Impliquer ses équipes dans l'entretien professionnel obligatoire

Depuis la loi du 5 mars 2014, renforcée par la loi Avenir professionnel de 2018, l'entretien professionnel obligatoire s'impose à 100 % des entreprises françaises, quelle que soit leur taille. Tous les deux ans au minimum, chaque salarié doit bénéficier d'un échange formel avec son employeur sur ses perspectives d'évolution. Pourtant, beaucoup d'organisations le traitent encore comme une formalité administrative à cocher. C'est une erreur. Bien mené, cet entretien devient un levier concret de fidélisation, de montée en compétences et de dialogue social. La vraie question n'est pas de savoir si vous devez le faire, mais comment mobiliser vos équipes pour en faire un moment qui compte réellement.

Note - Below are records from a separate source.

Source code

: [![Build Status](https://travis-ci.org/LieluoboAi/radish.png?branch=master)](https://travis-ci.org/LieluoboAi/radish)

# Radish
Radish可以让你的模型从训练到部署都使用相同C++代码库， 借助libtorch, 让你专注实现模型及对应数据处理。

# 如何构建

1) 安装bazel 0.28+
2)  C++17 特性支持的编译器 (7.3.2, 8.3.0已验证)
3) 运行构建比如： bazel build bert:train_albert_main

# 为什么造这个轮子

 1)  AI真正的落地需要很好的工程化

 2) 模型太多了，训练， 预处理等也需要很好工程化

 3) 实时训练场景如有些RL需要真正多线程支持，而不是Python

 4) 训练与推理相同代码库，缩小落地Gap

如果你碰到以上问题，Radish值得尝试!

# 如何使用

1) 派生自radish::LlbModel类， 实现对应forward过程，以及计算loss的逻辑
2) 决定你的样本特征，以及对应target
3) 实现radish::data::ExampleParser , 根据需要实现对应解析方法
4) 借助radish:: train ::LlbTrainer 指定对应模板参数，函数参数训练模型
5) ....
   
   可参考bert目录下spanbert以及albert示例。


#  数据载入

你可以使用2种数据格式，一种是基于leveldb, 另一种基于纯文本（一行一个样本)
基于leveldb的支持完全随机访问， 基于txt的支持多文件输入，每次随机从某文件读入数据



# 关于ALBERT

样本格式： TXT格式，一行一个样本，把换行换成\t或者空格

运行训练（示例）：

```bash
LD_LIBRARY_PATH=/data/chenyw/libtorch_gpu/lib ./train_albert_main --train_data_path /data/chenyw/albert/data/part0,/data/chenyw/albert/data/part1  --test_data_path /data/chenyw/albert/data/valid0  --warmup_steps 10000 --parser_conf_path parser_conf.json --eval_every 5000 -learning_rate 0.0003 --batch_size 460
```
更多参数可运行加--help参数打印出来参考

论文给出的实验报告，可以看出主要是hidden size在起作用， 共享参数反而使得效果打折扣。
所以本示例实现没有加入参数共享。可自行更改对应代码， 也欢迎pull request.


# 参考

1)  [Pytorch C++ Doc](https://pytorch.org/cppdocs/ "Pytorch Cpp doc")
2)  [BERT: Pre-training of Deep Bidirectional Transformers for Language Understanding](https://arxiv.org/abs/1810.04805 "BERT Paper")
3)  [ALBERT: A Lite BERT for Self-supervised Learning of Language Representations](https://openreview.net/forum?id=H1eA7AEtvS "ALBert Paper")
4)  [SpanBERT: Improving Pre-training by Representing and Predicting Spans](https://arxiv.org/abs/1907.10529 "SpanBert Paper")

Ce que représente vraiment l'entretien professionnel obligatoire

L'entretien professionnel n'est pas un entretien d'évaluation. Cette confusion est fréquente, et elle coûte cher. L'entretien d'évaluation porte sur les performances passées. L'entretien professionnel, lui, se tourne vers l'avenir : il s'agit de discuter des perspectives d'évolution du salarié, de ses souhaits de formation, de ses aspirations à moyen terme. Le Ministère du Travail est clair sur ce point : cet entretien doit porter exclusivement sur le parcours professionnel, pas sur les résultats chiffrés de l'année écoulée.

Tous les six ans, un bilan plus complet doit être réalisé. Ce bilan vérifie que le salarié a bien bénéficié de ses entretiens bisannuels, qu'il a suivi au moins une formation, et que sa progression a été reconnue d'une façon ou d'une autre — augmentation, promotion ou certification. Si ces conditions ne sont pas remplies dans les entreprises de plus de 50 salariés, l'employeur doit abonder le Compte Personnel de Formation du salarié à hauteur de 3 000 euros.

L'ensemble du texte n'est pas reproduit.